Multnomah County Gay Marriage Update

It's been an interesting week in Portland, my hometown. As most of you know, the Multnomah County Commissioners made a decision late Tuesday evening that the state constitution did not bar same-sex couples from getting married. Beginning Wednesday morning, they began issuing marriage licenses to same-sex couples. Here's what's happened since.

Wednesday, March 3
Multnomah County begins issuing marriage licenses. The immediate reaction is widely varied and intense.

Thursday, March 4
Seperate from the issue of whether gay marriage is a right guaranteed by the Oregon Consititution, a cacophany of critics slam the "process." The Multnomah County commissioners met privately with each other and offered no opportunity for public feedback. They consulted legal advice and determined that they had no legal right to deny marriage licenses to gays and lesbians. Even one member of the commission wasn't in the loop (though a week before their announcement, it was reported in the news). Afterward, this process is called "star-chamber stuff" by some foes.

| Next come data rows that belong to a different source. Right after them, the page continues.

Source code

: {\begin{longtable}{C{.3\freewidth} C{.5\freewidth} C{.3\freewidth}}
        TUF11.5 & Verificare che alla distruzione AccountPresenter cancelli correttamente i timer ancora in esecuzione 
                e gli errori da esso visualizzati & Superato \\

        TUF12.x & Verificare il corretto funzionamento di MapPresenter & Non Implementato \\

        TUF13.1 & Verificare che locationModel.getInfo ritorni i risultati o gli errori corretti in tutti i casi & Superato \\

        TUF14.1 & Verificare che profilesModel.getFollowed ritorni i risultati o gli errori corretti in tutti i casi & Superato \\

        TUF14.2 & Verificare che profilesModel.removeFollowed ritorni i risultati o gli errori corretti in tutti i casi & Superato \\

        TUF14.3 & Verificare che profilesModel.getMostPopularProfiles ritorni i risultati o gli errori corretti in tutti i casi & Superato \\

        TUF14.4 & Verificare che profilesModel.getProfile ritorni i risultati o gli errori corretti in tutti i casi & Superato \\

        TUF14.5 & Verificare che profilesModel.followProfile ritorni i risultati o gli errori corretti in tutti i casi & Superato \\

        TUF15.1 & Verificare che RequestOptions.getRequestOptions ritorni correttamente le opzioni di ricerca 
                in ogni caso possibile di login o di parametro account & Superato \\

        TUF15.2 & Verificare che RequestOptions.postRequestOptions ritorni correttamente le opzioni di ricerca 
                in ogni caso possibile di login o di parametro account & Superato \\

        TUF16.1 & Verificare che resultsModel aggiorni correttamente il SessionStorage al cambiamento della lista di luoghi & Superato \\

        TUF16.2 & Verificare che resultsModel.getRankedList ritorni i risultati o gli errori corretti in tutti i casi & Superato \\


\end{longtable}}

Editorial staffs across the state use the process issue to dodge the larger question--and no punches are pulled:

What arrogance. What self-indulgence. What breathtaking gall." The commishes employed a "dictatorial approach."
--Oregonian (Portland)

The implications for the impromptu violation of the democratic process in Oregon has very sinister implications for the rule of law in this State.
--Glendale News (Southern Oregon)

Every once in a while, political reformers try to encourage young people to start voting. The question somebody should ask is: Why? What's the point?On some important issues, as we have seen in Oregon, voting hardly matters.
--Democrat-Herald (Albany)

The Multnomah County commissioners have disgraced the Oregon Constitution and broken their pact with the public.
--Statesman Journal (Salem)

Anti-gay foes (an active political bloc) spring into action and use the process issue to drive support for proposed initiatives that would amend the constitution to ban gay marriage. Meanwhile, hundreds of couples receive marriage licenses from the County. Across the street, anti-gay protesters wave signs like one appearing on yesterday's Portland Tribune: "Can [Will?] you escape the wrath of God - Matthew 23:33"

Friday, May 5
The debate rages on talk shows and blogs. Oregon bloggers, a vast and well-informed lot, see their hit totals spike, and on at least one blog, a city councilman joins the discussion. Other Oregon communities begin to discuss with how they'll grapple with the question of issuing marriage licenses to gay couples.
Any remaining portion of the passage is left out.